Il meccanismo da seguire in caso di variazioni permanenti che determinino una corrispondente variazione della rendita è chiaramente precisato anche dalla sentenza n. 2941 del 10/02/2010 secondo cui in tali casi trova applicazione l’art. 5, comma 4, per cui il contribuente assolve l’imposta sulla base di un valore determinato con riferimento alla rendita dei fabbricati similari già iscritti. Tale valore, che ha natura provvisoria, è suscettibile di conguaglio una volta che l’UTE abbia determinato la rendita definitiva, ai sensi del cit. D.Lgs., art. 11, comma 1.

Sul piano della ratio appare determinante il rilievo formulato da Cass. n. 15560 del 02/07/2009 secondo cui se la nuova rendita potesse trovare applicazione solo per gli anni successivi alla sua notifica questo criterio dovrebbe essere applicato anche allorquando la rendita stessa è stata modificata in diminuzione su istanza dello stesso contribuente, il quale dovrebbe così, irrazionalmente e ingiustamente, sopportare le conseguenze del ritardo della pubblica amministrazione. La illogicità di una simile conseguenza dimostra l’erroneità della premessa.

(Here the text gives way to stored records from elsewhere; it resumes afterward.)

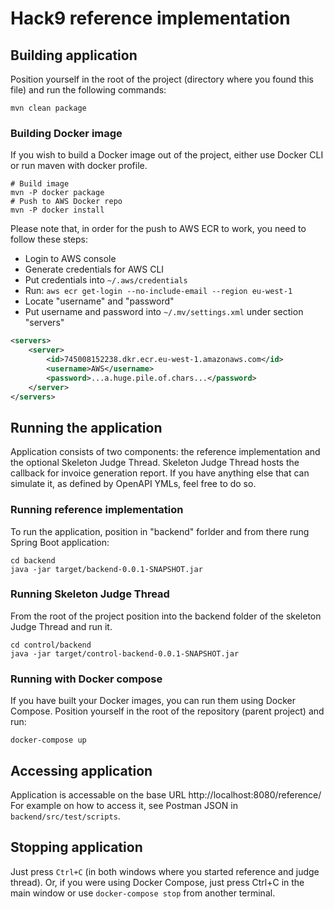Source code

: # Hack9 reference implementation

## Building application

Position yourself in the root of the project (directory where you found this
file) and run the following commands:

```shell
mvn clean package
```

### Building Docker image

If you wish to build a Docker image out of the project, either use Docker CLI or
run maven with docker profile.

```shell
# Build image
mvn -P docker package
# Push to AWS Docker repo
mvn -P docker install
```

Please note that, in order for the push to AWS ECR to work, you need to follow
these steps:

- Login to AWS console
- Generate credentials for AWS CLI
- Put credentials into `~/.aws/credentials`
- Run: `aws ecr get-login --no-include-email --region eu-west-1`
- Locate "username" and "password"
- Put username and password into `~/.mv/settings.xml` under section "servers"

```xml
<servers>
    <server>
        <id>745008152238.dkr.ecr.eu-west-1.amazonaws.com</id>
        <username>AWS</username>
        <password>...a.huge.pile.of.chars...</password>
    </server>
</servers>
```

## Running the application

Application consists of two components: the reference implementation and
the optional Skeleton Judge Thread. Skeleton Judge Thread hosts the
callback for invoice generation report. If you have anything else that can
simulate it, as defined by OpenAPI YMLs, feel free to do so.

### Running reference implementation

To run the application, position in "backend" forlder and from there rung
Spring Boot application:

```shell
cd backend
java -jar target/backend-0.0.1-SNAPSHOT.jar
```

### Running Skeleton Judge Thread

From the root of the project position into the backend folder of the skeleton
Judge Thread and run it.

```shell
cd control/backend
java -jar target/control-backend-0.0.1-SNAPSHOT.jar
```

### Running with Docker compose

If you have built your Docker images, you can run them using Docker Compose.
Position yourself in the root of the repository (parent project) and run:

```shell
docker-compose up
```

## Accessing application

Application is accessable on the base URL http://localhost:8080/reference/
For example on how to access it, see Postman JSON in `backend/src/test/scripts`.

## Stopping application

Just press `Ctrl+C` (in both windows where you started reference and judge thread).
Or, if you were using Docker Compose, just press Ctrl+C in the main window or use
`docker-compose stop` from another terminal.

Ne consegue l’accoglimento del ricorso. E poichè non vi sono ulteriori accertamenti da compiere, la causa può essere decisa nel merito, con rigetto dell’opposizione agli avvisi di accertamento.

PQM

– accoglie il ricorso, cassa la sentenza impugnata e, decidendo nel merito, rigetta i ricorsi proposti dalla società controricorrente avverso gli avvisi di accertamento dell’ICI relativi agli anni 1995, 1996, 1997 e 1998;

– condanna la parte controricorrente alle spese del giudizio di Cassazione, liquidate in complessivi Euro 10.000, di cui Euro 200,00 per spese, oltre a spese generali e contributo unificato; compensa tra le parti le spese dei gradi precedenti.

Così deciso in Roma, il 12 maggio 2010.